#### WORK INSTRUCTION
Copy the data that follows exactly, and include none of its images.

#### Stored records
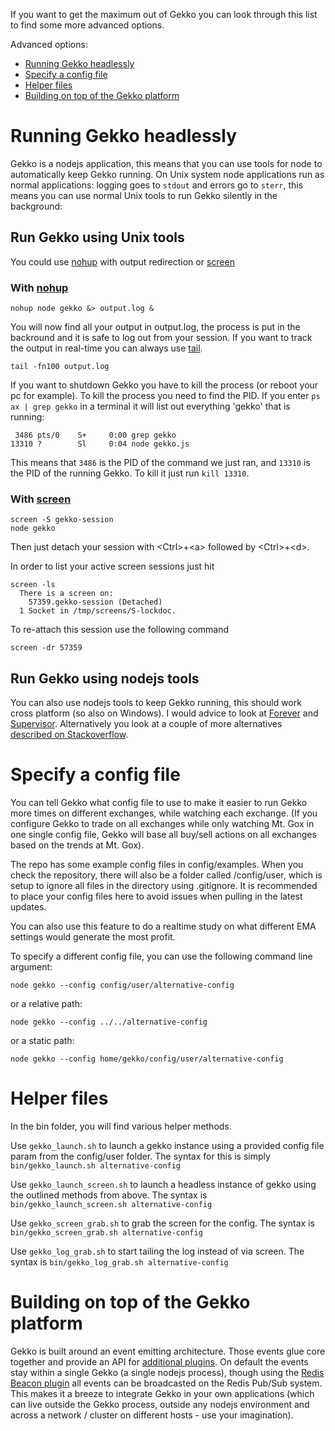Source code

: If you want to get the maximum out of Gekko you can look through this list to find some more advanced options.

Advanced options:

* [Running Gekko headlessly](#running-gekko-headlessly)
* [Specify a config file](#specify-a-config-file)
* [Helper files](#helper-files)
* [Building on top of the Gekko platform](#building-on-top-of-the-gekko-platform)

# Running Gekko headlessly

Gekko is a nodejs application, this means that you can use tools for node to automatically keep Gekko running. On Unix system node applications run as normal applications: logging goes to `stdout` and errors go to `sterr`, this means you can use normal Unix tools to run Gekko silently in the background:

## Run Gekko using Unix tools

You could use [nohup](http://linux.die.net/man/1/nohup) with output redirection or [screen](http://www.gnu.org/software/screen/manual/screen.html)

### With [nohup](http://linux.die.net/man/1/nohup)

    nohup node gekko &> output.log &

You will now find all your output in output.log, the process is put in the backround and it is safe to log out from your session.
If you want to track the output in real-time you can always use [tail](http://unixhelp.ed.ac.uk/CGI/man-cgi?tail).

    tail -fn100 output.log

If you want to shutdown Gekko you have to kill the process (or reboot your pc for example). To kill the process you need to find the PID. If you enter `ps ax | grep gekko` in a terminal it will list out everything 'gekko' that is running:

     3486 pts/0    S+     0:00 grep gekko
    13310 ?        Sl     0:04 node gekko.js

This means that `3486` is the PID of the command we just ran, and `13310` is the PID of the running Gekko. To kill it just run `kill 13310`.

### With [screen](http://www.gnu.org/software/screen/manual/screen.html)

    screen -S gekko-session
    node gekko

Then just detach your session with &lt;Ctrl&gt;+&lt;a&gt; followed by &lt;Ctrl&gt;+&lt;d&gt;.

In order to list your active screen sessions just hit

    screen -ls
      There is a screen on:
        57359.gekko-session (Detached)
      1 Socket in /tmp/screens/S-lockdoc.

To re-attach this session use the following command

    screen -dr 57359


  
## Run Gekko using nodejs tools

You can also use nodejs tools to keep Gekko running, this should work cross platform (so also on Windows). I would advice to look at [Forever](https://github.com/nodejitsu/forever) and [Supervisor](https://github.com/isaacs/node-supervisor). Alternatively you look at a couple of more alternatives [described on Stackoverflow](http://stackoverflow.com/questions/12701259/how-to-make-a-node-js-application-run-permanently).

# Specify a config file

You can tell Gekko what config file to use to make it easier to run Gekko more times on different exchanges, while watching each exchange. (If you configure Gekko to trade on all exchanges while only watching Mt. Gox in one single config file, Gekko will base all buy/sell actions on all exchanges based on the trends at Mt. Gox).

The repo has some example config files in config/examples.  When you check the repository, there will also be a folder called /config/user, which is setup to ignore all files in the directory using .gitignore.  It is recommended to place your config files here to avoid issues when pulling in the latest updates.

You can also use this feature to do a realtime study on what different EMA settings would generate the most profit.

To specify a different config file, you can use the following command line argument:

    node gekko --config config/user/alternative-config

or a relative path:

    node gekko --config ../../alternative-config

or a static path:

    node gekko --config home/gekko/config/user/alternative-config

# Helper files

In the bin folder, you will find various helper methods.

Use `gekko_launch.sh` to launch a gekko instance using a provided config file param from the config/user folder.  The syntax for this is simply `bin/gekko_launch.sh alternative-config`

Use `gekko_launch_screen.sh` to launch a headless instance of gekko using the outlined methods from above.    The syntax is `bin/gekko_launch_screen.sh alternative-config`

Use `gekko_screen_grab.sh` to grab the screen for the config.  The syntax is `bin/gekko_screen_grab.sh alternative-config`

Use `gekko_log_grab.sh` to start tailing the log instead of via screen.  The syntax is `bin/gekko_log_grab.sh alternative-config`

# Building on top of the Gekko platform

Gekko is built around an event emitting architecture. Those events glue core together and provide an API for [additional plugins](https://github.com/askmike/gekko/blob/0.2/docs/internals/plugins.md). On default the events stay within a single Gekko (a single nodejs process), though using the [Redis Beacon plugin](https://github.com/askmike/gekko/blob/0.2/docs/internals/plugins.md#redis-beacon) all events can be broadcasted on the Redis Pub/Sub system. This makes it a breeze to integrate Gekko in your own applications (which can live outside the Gekko process, outside any nodejs environment and across a network / cluster on different hosts - use your imagination).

#### EXERCISE ANSWER
Source code

: If you want to get the maximum out of Gekko you can look through this list to find some more advanced options.

Advanced options:

* [Running Gekko headlessly](#running-gekko-headlessly)
* [Specify a config file](#specify-a-config-file)
* [Helper files](#helper-files)
* [Building on top of the Gekko platform](#building-on-top-of-the-gekko-platform)

# Running Gekko headlessly

Gekko is a nodejs application, this means that you can use tools for node to automatically keep Gekko running. On Unix system node applications run as normal applications: logging goes to `stdout` and errors go to `sterr`, this means you can use normal Unix tools to run Gekko silently in the background:

## Run Gekko using Unix tools

You could use [nohup](http://linux.die.net/man/1/nohup) with output redirection or [screen](http://www.gnu.org/software/screen/manual/screen.html)

### With [nohup](http://linux.die.net/man/1/nohup)

    nohup node gekko &> output.log &

You will now find all your output in output.log, the process is put in the backround and it is safe to log out from your session.
If you want to track the output in real-time you can always use [tail](http://unixhelp.ed.ac.uk/CGI/man-cgi?tail).

    tail -fn100 output.log

If you want to shutdown Gekko you have to kill the process (or reboot your pc for example). To kill the process you need to find the PID. If you enter `ps ax | grep gekko` in a terminal it will list out everything 'gekko' that is running:

     3486 pts/0    S+     0:00 grep gekko
    13310 ?        Sl     0:04 node gekko.js

This means that `3486` is the PID of the command we just ran, and `13310` is the PID of the running Gekko. To kill it just run `kill 13310`.

### With [screen](http://www.gnu.org/software/screen/manual/screen.html)

    screen -S gekko-session
    node gekko

Then just detach your session with &lt;Ctrl&gt;+&lt;a&gt; followed by &lt;Ctrl&gt;+&lt;d&gt;.

In order to list your active screen sessions just hit

    screen -ls
      There is a screen on:
        57359.gekko-session (Detached)
      1 Socket in /tmp/screens/S-lockdoc.

To re-attach this session use the following command

    screen -dr 57359


  
## Run Gekko using nodejs tools

You can also use nodejs tools to keep Gekko running, this should work cross platform (so also on Windows). I would advice to look at [Forever](https://github.com/nodejitsu/forever) and [Supervisor](https://github.com/isaacs/node-supervisor). Alternatively you look at a couple of more alternatives [described on Stackoverflow](http://stackoverflow.com/questions/12701259/how-to-make-a-node-js-application-run-permanently).

# Specify a config file

You can tell Gekko what config file to use to make it easier to run Gekko more times on different exchanges, while watching each exchange. (If you configure Gekko to trade on all exchanges while only watching Mt. Gox in one single config file, Gekko will base all buy/sell actions on all exchanges based on the trends at Mt. Gox).

The repo has some example config files in config/examples.  When you check the repository, there will also be a folder called /config/user, which is setup to ignore all files in the directory using .gitignore.  It is recommended to place your config files here to avoid issues when pulling in the latest updates.

You can also use this feature to do a realtime study on what different EMA settings would generate the most profit.

To specify a different config file, you can use the following command line argument:

    node gekko --config config/user/alternative-config

or a relative path:

    node gekko --config ../../alternative-config

or a static path:

    node gekko --config home/gekko/config/user/alternative-config

# Helper files

In the bin folder, you will find various helper methods.

Use `gekko_launch.sh` to launch a gekko instance using a provided config file param from the config/user folder.  The syntax for this is simply `bin/gekko_launch.sh alternative-config`

Use `gekko_launch_screen.sh` to launch a headless instance of gekko using the outlined methods from above.    The syntax is `bin/gekko_launch_screen.sh alternative-config`

Use `gekko_screen_grab.sh` to grab the screen for the config.  The syntax is `bin/gekko_screen_grab.sh alternative-config`

Use `gekko_log_grab.sh` to start tailing the log instead of via screen.  The syntax is `bin/gekko_log_grab.sh alternative-config`

# Building on top of the Gekko platform

Gekko is built around an event emitting architecture. Those events glue core together and provide an API for [additional plugins](https://github.com/askmike/gekko/blob/0.2/docs/internals/plugins.md). On default the events stay within a single Gekko (a single nodejs process), though using the [Redis Beacon plugin](https://github.com/askmike/gekko/blob/0.2/docs/internals/plugins.md#redis-beacon) all events can be broadcasted on the Redis Pub/Sub system. This makes it a breeze to integrate Gekko in your own applications (which can live outside the Gekko process, outside any nodejs environment and across a network / cluster on different hosts - use your imagination).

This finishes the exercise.